[WHAT TO DO]
Please give back, word for word, only the lines starting at the one containing "centralization are properly addressed." and ending at the one containing "His concern is" within the material below.
=== DATASET EXTRACT ===
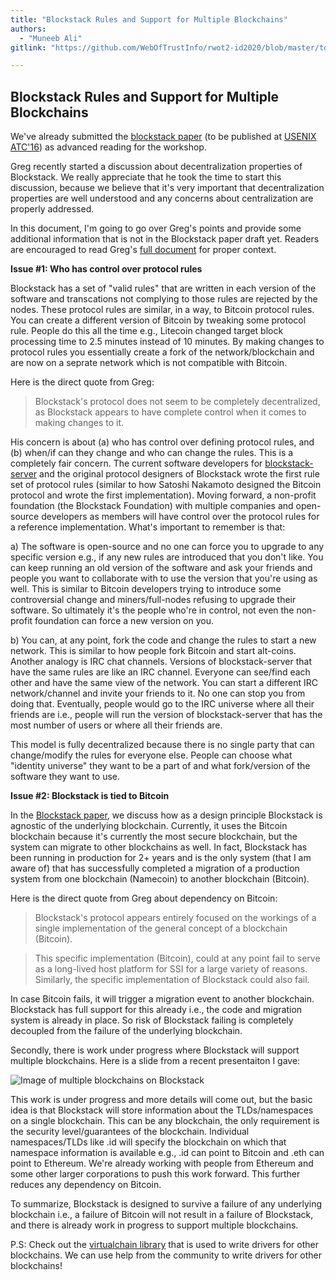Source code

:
 ```yaml
---
title: "Blockstack Rules and Support for Multiple Blockchains"
authors:
  - "Muneeb Ali"
gitlink: "https://github.com/WebOfTrustInfo/rwot2-id2020/blob/master/topics-and-advance-readings/blockstack-rules-and-multiple-blockchains.md"

---
```


## Blockstack Rules and Support for Multiple Blockchains

We've already submitted the [blockstack paper](https://blockstack.org/blockstack.pdf) (to be published at [USENIX ATC'16](https://www.usenix.org/conference/atc16))
as advanced reading for the workshop.

Greg recently started a discussion about decentralization properties of Blockstack. We really appreciate that he took the time to 
start this discussion, because we believe that it's very important that decentralization properties are well understood and any concerns about
centralization are properly addressed.

In this document, I'm going to go over Greg's points and provide some additional information that is not in the Blockstack paper draft yet. Readers are encouraged to read Greg's [full document](https://github.com/WebOfTrustInfo/ID2020DesignWorkshop/blob/master/topics-and-advance-readings/no-secure-protocol-equals-no-sovereign-identity.md) for proper context.

**Issue #1: Who has control over protocol rules**

Blockstack has a set of "valid rules" that are written in each version of the software and transcations not complying to those rules
are rejected by the nodes. These protocol rules are similar, in a way, to Bitcoin protocol rules. You can create a different version of
Bitcoin by tweaking some protocol rule. People do this all the time e.g., Litecoin changed target block processing time to 2.5 minutes
instead of 10 minutes. By making changes to protocol rules you essentially create a fork of the network/blockchain and are now on a 
seprate network which is not compatible with Bitcoin. 

Here is the direct quote from Greg:
> Blockstack's protocol does not seem to be completely decentralized, as Blockstack appears to have complete control when it comes to making changes to it.

His concern is about (a) who has control over defining protocol rules, and (b) when/if can they change and who can change the rules. This is a completely fair concern.
The current software developers for [blockstack-server](https://github.com/blockstack/blockstack-server) and the original protocol designers of Blockstack wrote the first rule set of protocol rules (similar to how Satoshi Nakamoto designed 
the Bitcoin protocol and wrote the first implementation). Moving forward, a
non-profit foundation (the Blockstack Foundation) with multiple companies and open-source developers as members will have control over the
protocol rules for a reference implementation. What's important to remember is that:

a) The software is open-source and no one can force you to upgrade to any specific version e.g., if any new rules are introduced that you don't like. You
can keep running an old version of the software and ask your friends and people you want to collaborate with to use the version that you're using as well.
This is similar to Bitcoin developers trying to introduce some controversial change and miners/full-nodes refusing to upgrade their software. So ultimately
it's the people who're in control, not even the non-profit foundation can force a new version on you. 

b) You can, at any point, fork the code and change the rules to start a new network. This is similar to how people fork Bitcoin and start
alt-coins. Another analogy is IRC chat channels. Versions of blockstack-server that have the same rules are like an IRC channel. Everyone can see/find
each other and have the same view of the network. You can start a different IRC network/channel and invite your friends to it. No one can stop you from doing that.
Eventually, people would go to the IRC universe where all their friends are i.e., people will run the version
of blockstack-server that has the most number of users or where all their friends are.

This model is fully decentralized because there is no single party that can change/modify the rules for everyone else. People can choose 
what "identity universe" they want to be a part of and what fork/version of the software they want to use. 

**Issue #2: Blockstack is tied to Bitcoin**

In the [Blockstack paper](https://blockstack.org/blockstack.pdf), we discuss how as a design principle Blockstack is agnostic of the underlying blockchain. Currently, it uses the Bitcoin
blockchain because it's currently the most secure blockchain, but the system can migrate to other blockchains as well. In fact, Blockstack
has been running in production for 2+ years and is the only system (that I am aware of) that has successfully completed a migration of
a production system from one blockchain (Namecoin) to another blockchain (Bitcoin). 

Here is the direct quote from Greg about dependency on Bitcoin:
> Blockstack's protocol appears entirely focused on the workings of a single implementation of the general concept of a blockchain (Bitcoin).

> This specific implementation (Bitcoin), could at any point fail to serve as a long-lived host platform for SSI for a large variety of reasons. Similarly, the specific implementation of Blockstack could also fail.

In case Bitcoin fails, it will trigger a migration event to another blockchain. Blockstack has full support for this already i.e., the code
and migration system is already in place. So risk of Blockstack failing is completely decoupled from the failure of the underlying blockchain. 

Secondly, there is work under progress where Blockstack will support multiple blockchains. Here is a slide from a recent presentaiton I gave:

![Image of multiple blockchains on Blockstack](http://muneebali.com/static/files/multiple_blockchains.png)

This work is under progress and more details will come out, but the basic idea is that Blockstack will store information about the TLDs/namespaces
on a single blockchain. This can be any blockchain, the only requirement is the security level/guarantees of the blockchain. Individual namespaces/TLDs like .id
will specify the blockchain on which that namespace information is available e.g., .id can point to Bitcoin and .eth can point to Ethereum. We're already
working with people from Ethereum and some other larger corporations to push this work forward. This further reduces any dependency on Bitcoin.

To summarize, Blockstack is designed to survive a failure of any underlying blockchain i.e., a failure of Bitcoin will not result in a failure of Blockstack, and there is already work in progress to support multiple blockchains.

P.S: Check out the [virtualchain library](https://github.com/blockstack/blockstack-virtualchain) that is used to write drivers for other blockchains. We can use help from the community to write drivers 
for other blockchains!
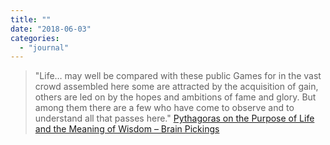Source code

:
 ```yaml
---
title: ""
date: "2018-06-03"
categories: 
  - "journal"
---
```


> "Life… may well be compared with these public Games for in the vast crowd assembled here some are attracted by the acquisition of gain, others are led on by the hopes and ambitions of fame and glory. But among them there are a few who have come to observe and to understand all that passes here." [Pythagoras on the Purpose of Life and the Meaning of Wisdom – Brain Pickings](https://www.brainpickings.org/2018/05/23/pythagoras-olympic-games/?mc_cid=86df70181c&mc_eid=2d37f1fa25)
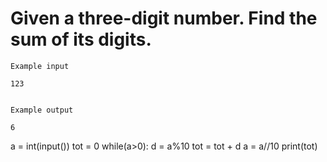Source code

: # Given a three-digit number. Find the sum of its digits.

```
Example input

123


Example output

6
```

a = int(input())
tot = 0
while(a>0):
  d = a%10
  tot = tot + d
  a = a//10
print(tot)
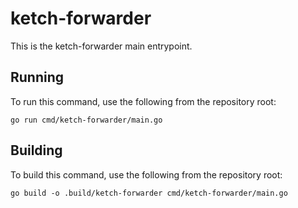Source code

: # ketch-forwarder

This is the ketch-forwarder main entrypoint.

## Running

To run this command, use the following from the repository root:

```shell
go run cmd/ketch-forwarder/main.go
```

## Building

To build this command, use the following from the repository root:

```shell
go build -o .build/ketch-forwarder cmd/ketch-forwarder/main.go
```
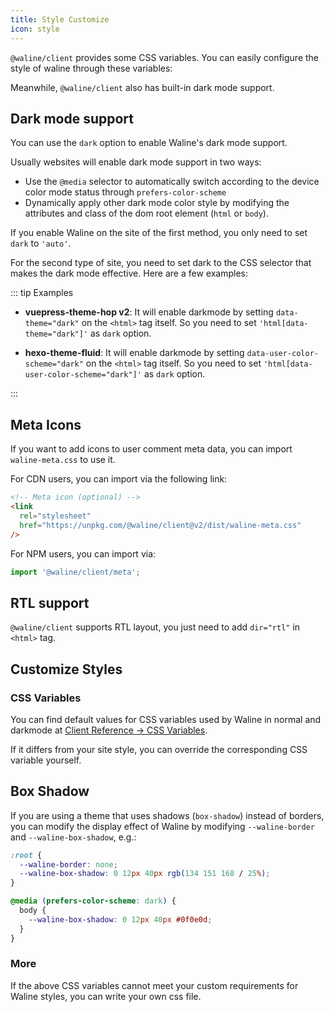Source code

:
 ```yaml
---
title: Style Customize
icon: style
---
```


`@waline/client` provides some CSS variables. You can easily configure the style of waline through these variables:

Meanwhile, `@waline/client` also has built-in dark mode support.

<!-- more -->

## Dark mode support

You can use the `dark` option to enable Waline's dark mode support.

Usually websites will enable dark mode support in two ways:

- Use the `@media` selector to automatically switch according to the device color mode status through `prefers-color-scheme`
- Dynamically apply other dark mode color style by modifying the attributes and class of the dom root element (`html` or `body`).

If you enable Waline on the site of the first method, you only need to set `dark` to `'auto'`.

For the second type of site, you need to set dark to the CSS selector that makes the dark mode effective. Here are a few examples:

::: tip Examples

- **vuepress-theme-hop v2**: It will enable darkmode by setting `data-theme="dark"` on the `<html>` tag itself. So you need to set `'html[data-theme="dark"]'` as `dark` option.

- **hexo-theme-fluid**: It will enable darkmode by setting `data-user-color-scheme="dark"` on the `<html>` tag itself. So you need to set `'html[data-user-color-scheme="dark"]'` as `dark` option.

:::

## Meta Icons

If you want to add icons to user comment meta data, you can import `waline-meta.css` to use it.

For CDN users, you can import via the following link:

```html
<!-- Meta icon (optional) -->
<link
  rel="stylesheet"
  href="https://unpkg.com/@waline/client@v2/dist/waline-meta.css"
/>
```

For NPM users, you can import via:

```js
import '@waline/client/meta';
```

## RTL support

`@waline/client` supports RTL layout, you just need to add `dir="rtl"` in `<html>` tag.

## Customize Styles

### CSS Variables

You can find default values for CSS variables used by Waline in normal and darkmode at [Client Reference → CSS Variables](../../reference/client/style.md).

If it differs from your site style, you can override the corresponding CSS variable yourself.

## Box Shadow

If you are using a theme that uses shadows (`box-shadow`) instead of borders, you can modify the display effect of Waline by modifying `--waline-border` and `--waline-box-shadow`, e.g.:

```css
:root {
  --waline-border: none;
  --waline-box-shadow: 0 12px 40px rgb(134 151 168 / 25%);
}

@media (prefers-color-scheme: dark) {
  body {
    --waline-box-shadow: 0 12px 40px #0f0e0d;
  }
}
```

### More

If the above CSS variables cannot meet your custom requirements for Waline styles, you can write your own css file.
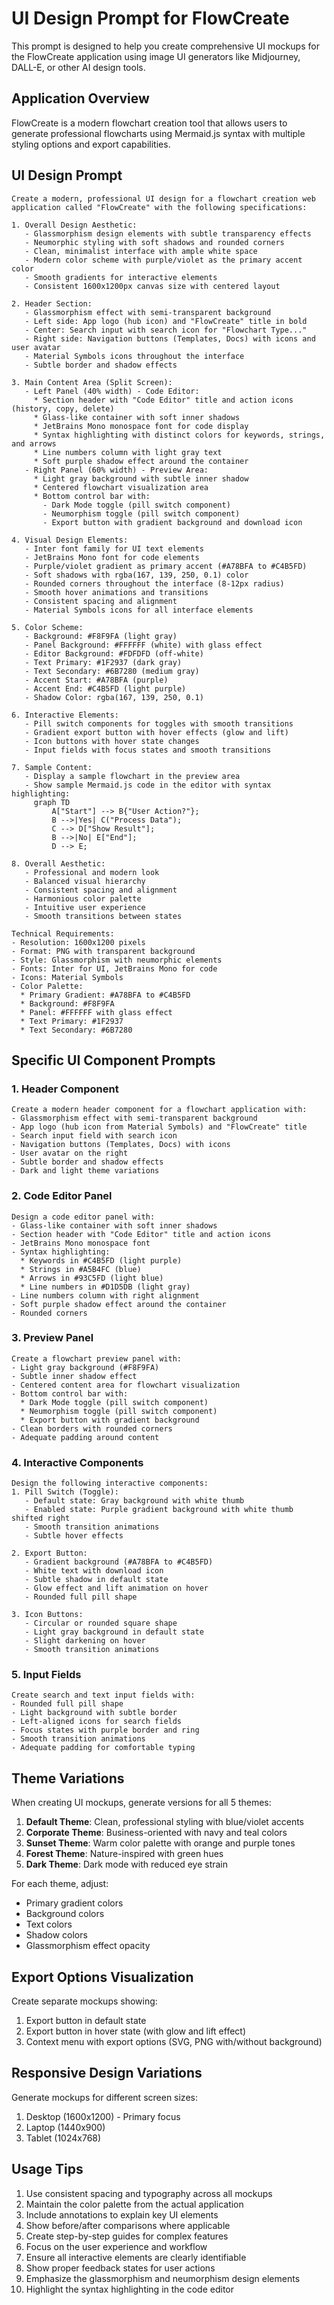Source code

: # UI Design Prompt for FlowCreate

This prompt is designed to help you create comprehensive UI mockups for the FlowCreate application using image UI generators like Midjourney, DALL-E, or other AI design tools.

## Application Overview

FlowCreate is a modern flowchart creation tool that allows users to generate professional flowcharts using Mermaid.js syntax with multiple styling options and export capabilities.

## UI Design Prompt

```
Create a modern, professional UI design for a flowchart creation web application called "FlowCreate" with the following specifications:

1. Overall Design Aesthetic:
   - Glassmorphism design elements with subtle transparency effects
   - Neumorphic styling with soft shadows and rounded corners
   - Clean, minimalist interface with ample white space
   - Modern color scheme with purple/violet as the primary accent color
   - Smooth gradients for interactive elements
   - Consistent 1600x1200px canvas size with centered layout

2. Header Section:
   - Glassmorphism effect with semi-transparent background
   - Left side: App logo (hub icon) and "FlowCreate" title in bold
   - Center: Search input with search icon for "Flowchart Type..."
   - Right side: Navigation buttons (Templates, Docs) with icons and user avatar
   - Material Symbols icons throughout the interface
   - Subtle border and shadow effects

3. Main Content Area (Split Screen):
   - Left Panel (40% width) - Code Editor:
     * Section header with "Code Editor" title and action icons (history, copy, delete)
     * Glass-like container with soft inner shadows
     * JetBrains Mono monospace font for code display
     * Syntax highlighting with distinct colors for keywords, strings, and arrows
     * Line numbers column with light gray text
     * Soft purple shadow effect around the container
   - Right Panel (60% width) - Preview Area:
     * Light gray background with subtle inner shadow
     * Centered flowchart visualization area
     * Bottom control bar with:
       - Dark Mode toggle (pill switch component)
       - Neumorphism toggle (pill switch component)
       - Export button with gradient background and download icon

4. Visual Design Elements:
   - Inter font family for UI text elements
   - JetBrains Mono font for code elements
   - Purple/violet gradient as primary accent (#A78BFA to #C4B5FD)
   - Soft shadows with rgba(167, 139, 250, 0.1) color
   - Rounded corners throughout the interface (8-12px radius)
   - Smooth hover animations and transitions
   - Consistent spacing and alignment
   - Material Symbols icons for all interface elements

5. Color Scheme:
   - Background: #F8F9FA (light gray)
   - Panel Background: #FFFFFF (white) with glass effect
   - Editor Background: #FDFDFD (off-white)
   - Text Primary: #1F2937 (dark gray)
   - Text Secondary: #6B7280 (medium gray)
   - Accent Start: #A78BFA (purple)
   - Accent End: #C4B5FD (light purple)
   - Shadow Color: rgba(167, 139, 250, 0.1)

6. Interactive Elements:
   - Pill switch components for toggles with smooth transitions
   - Gradient export button with hover effects (glow and lift)
   - Icon buttons with hover state changes
   - Input fields with focus states and smooth transitions

7. Sample Content:
   - Display a sample flowchart in the preview area
   - Show sample Mermaid.js code in the editor with syntax highlighting:
     graph TD
         A["Start"] --> B{"User Action?"};
         B -->|Yes| C("Process Data");
         C --> D["Show Result"];
         B -->|No| E["End"];
         D --> E;

8. Overall Aesthetic:
   - Professional and modern look
   - Balanced visual hierarchy
   - Consistent spacing and alignment
   - Harmonious color palette
   - Intuitive user experience
   - Smooth transitions between states

Technical Requirements:
- Resolution: 1600x1200 pixels
- Format: PNG with transparent background
- Style: Glassmorphism with neumorphic elements
- Fonts: Inter for UI, JetBrains Mono for code
- Icons: Material Symbols
- Color Palette: 
  * Primary Gradient: #A78BFA to #C4B5FD
  * Background: #F8F9FA
  * Panel: #FFFFFF with glass effect
  * Text Primary: #1F2937
  * Text Secondary: #6B7280
```

## Specific UI Component Prompts

### 1. Header Component
```
Create a modern header component for a flowchart application with:
- Glassmorphism effect with semi-transparent background
- App logo (hub icon from Material Symbols) and "FlowCreate" title
- Search input field with search icon
- Navigation buttons (Templates, Docs) with icons
- User avatar on the right
- Subtle border and shadow effects
- Dark and light theme variations
```

### 2. Code Editor Panel
```
Design a code editor panel with:
- Glass-like container with soft inner shadows
- Section header with "Code Editor" title and action icons
- JetBrains Mono monospace font
- Syntax highlighting:
  * Keywords in #C4B5FD (light purple)
  * Strings in #A5B4FC (blue)
  * Arrows in #93C5FD (light blue)
  * Line numbers in #D1D5DB (light gray)
- Line numbers column with right alignment
- Soft purple shadow effect around the container
- Rounded corners
```

### 3. Preview Panel
```
Create a flowchart preview panel with:
- Light gray background (#F8F9FA)
- Subtle inner shadow effect
- Centered content area for flowchart visualization
- Bottom control bar with:
  * Dark Mode toggle (pill switch component)
  * Neumorphism toggle (pill switch component)
  * Export button with gradient background
- Clean borders with rounded corners
- Adequate padding around content
```

### 4. Interactive Components
```
Design the following interactive components:
1. Pill Switch (Toggle):
   - Default state: Gray background with white thumb
   - Enabled state: Purple gradient background with white thumb shifted right
   - Smooth transition animations
   - Subtle hover effects

2. Export Button:
   - Gradient background (#A78BFA to #C4B5FD)
   - White text with download icon
   - Subtle shadow in default state
   - Glow effect and lift animation on hover
   - Rounded full pill shape

3. Icon Buttons:
   - Circular or rounded square shape
   - Light gray background in default state
   - Slight darkening on hover
   - Smooth transition animations
```

### 5. Input Fields
```
Create search and text input fields with:
- Rounded full pill shape
- Light background with subtle border
- Left-aligned icons for search fields
- Focus states with purple border and ring
- Smooth transition animations
- Adequate padding for comfortable typing
```

## Theme Variations

When creating UI mockups, generate versions for all 5 themes:

1. **Default Theme**: Clean, professional styling with blue/violet accents
2. **Corporate Theme**: Business-oriented with navy and teal colors
3. **Sunset Theme**: Warm color palette with orange and purple tones
4. **Forest Theme**: Nature-inspired with green hues
5. **Dark Theme**: Dark mode with reduced eye strain

For each theme, adjust:
- Primary gradient colors
- Background colors
- Text colors
- Shadow colors
- Glassmorphism effect opacity

## Export Options Visualization

Create separate mockups showing:
1. Export button in default state
2. Export button in hover state (with glow and lift effect)
3. Context menu with export options (SVG, PNG with/without background)

## Responsive Design Variations

Generate mockups for different screen sizes:
1. Desktop (1600x1200) - Primary focus
2. Laptop (1440x900)
3. Tablet (1024x768)

## Usage Tips

1. Use consistent spacing and typography across all mockups
2. Maintain the color palette from the actual application
3. Include annotations to explain key UI elements
4. Show before/after comparisons where applicable
5. Create step-by-step guides for complex features
6. Focus on the user experience and workflow
7. Ensure all interactive elements are clearly identifiable
8. Show proper feedback states for user actions
9. Emphasize the glassmorphism and neumorphism design elements
10. Highlight the syntax highlighting in the code editor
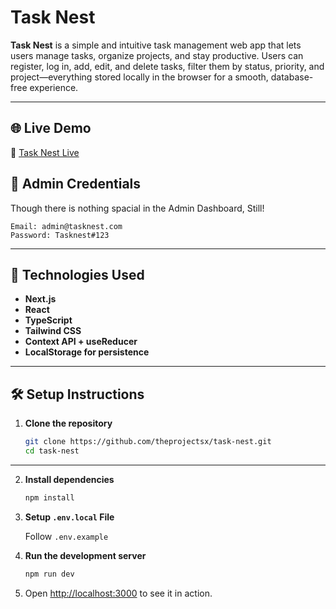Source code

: # Task Nest

**Task Nest** is a simple and intuitive task management web app that lets users manage tasks, organize projects, and stay productive. Users can register, log in, add, edit, and delete tasks, filter them by status, priority, and project—everything stored locally in the browser for a smooth, database-free experience.

---

## 🌐 Live Demo

🔗 [Task Nest Live](https://tasknest-sable.vercel.app/)

## 🔐 Admin Credentials

Though there is nothing spacial in the Admin Dashboard, Still!

```
Email: admin@tasknest.com
Password: Tasknest#123
```

---

## 🚀 Technologies Used

-   **Next.js**
-   **React**
-   **TypeScript**
-   **Tailwind CSS**
-   **Context API + useReducer**
-   **LocalStorage for persistence**

---

## 🛠️ Setup Instructions

1. **Clone the repository**
    ```bash
    git clone https://github.com/theprojectsx/task-nest.git
    cd task-nest
    ```

---

2. **Install dependencies**

    ```bash
    npm install
    ```

3. **Setup `.env.local` File**

    Follow `.env.example`

4. **Run the development server**

    ```bash
    npm run dev
    ```

5. Open [http://localhost:3000](http://localhost:3000) to see it in action.
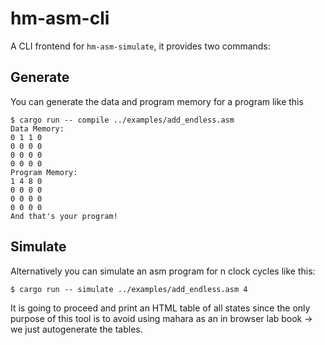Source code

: # hm-asm-cli

A CLI frontend for `hm-asm-simulate`, it provides two commands:

## Generate
You can generate the data and program memory for a program like this
```
$ cargo run -- compile ../examples/add_endless.asm
Data Memory:
0 1 1 0
0 0 0 0
0 0 0 0
0 0 0 0
Program Memory:
1 4 8 0
0 0 0 0
0 0 0 0
0 0 0 0
And that's your program!
```

## Simulate
Alternatively you can simulate an asm program for n clock cycles like this:
```
$ cargo run -- simulate ../examples/add_endless.asm 4
```
It is going to proceed and print an HTML table of all states since the only purpose of this tool is to avoid using
mahara as an in browser lab book -> we just autogenerate the tables.
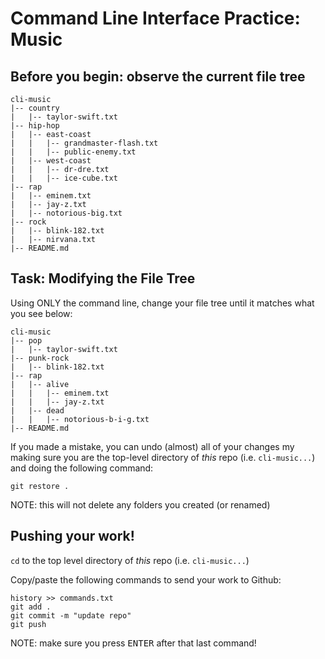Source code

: # Command Line Interface Practice: Music

## Before you begin: observe the current file tree

```
cli-music
|-- country
|   |-- taylor-swift.txt
|-- hip-hop
|   |-- east-coast
|   |   |-- grandmaster-flash.txt
|   |   |-- public-enemy.txt
|   |-- west-coast
|   |   |-- dr-dre.txt
|   |   |-- ice-cube.txt
|-- rap
|   |-- eminem.txt
|   |-- jay-z.txt
|   |-- notorious-big.txt
|-- rock
|   |-- blink-182.txt
|   |-- nirvana.txt
|-- README.md
```

## Task: Modifying the File Tree

Using ONLY the command line, change your file tree until it matches what you see below:

```
cli-music
|-- pop
|   |-- taylor-swift.txt
|-- punk-rock
|   |-- blink-182.txt
|-- rap
|   |-- alive
|   |   |-- eminem.txt
|   |   |-- jay-z.txt
|   |-- dead
|   |   |-- notorious-b-i-g.txt
|-- README.md
```

If you made a mistake, you can undo (almost) all of your changes my making sure you are the top-level directory of _this_ repo (i.e. `cli-music...`) and doing the following command:

`git restore .`

NOTE: this will not delete any folders you created (or renamed)

## Pushing your work!

`cd` to the top level directory of _this_ repo (i.e. `cli-music...`)

Copy/paste the following commands to send your work to Github:
```
history >> commands.txt
git add .
git commit -m "update repo"
git push
```

NOTE: make sure you press <kbd>ENTER</kbd> after that last command!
===
[ANSWER BELOW]
centralization are properly addressed.

In this document, I'm going to go over Greg's points and provide some additional information that is not in the Blockstack paper draft yet. Readers are encouraged to read Greg's [full document](https://github.com/WebOfTrustInfo/ID2020DesignWorkshop/blob/master/topics-and-advance-readings/no-secure-protocol-equals-no-sovereign-identity.md) for proper context.

**Issue #1: Who has control over protocol rules**

Blockstack has a set of "valid rules" that are written in each version of the software and transcations not complying to those rules
are rejected by the nodes. These protocol rules are similar, in a way, to Bitcoin protocol rules. You can create a different version of
Bitcoin by tweaking some protocol rule. People do this all the time e.g., Litecoin changed target block processing time to 2.5 minutes
instead of 10 minutes. By making changes to protocol rules you essentially create a fork of the network/blockchain and are now on a 
seprate network which is not compatible with Bitcoin. 

Here is the direct quote from Greg:
> Blockstack's protocol does not seem to be completely decentralized, as Blockstack appears to have complete control when it comes to making changes to it.

His concern is about (a) who has control over defining protocol rules, and (b) when/if can they change and who can change the rules. This is a completely fair concern.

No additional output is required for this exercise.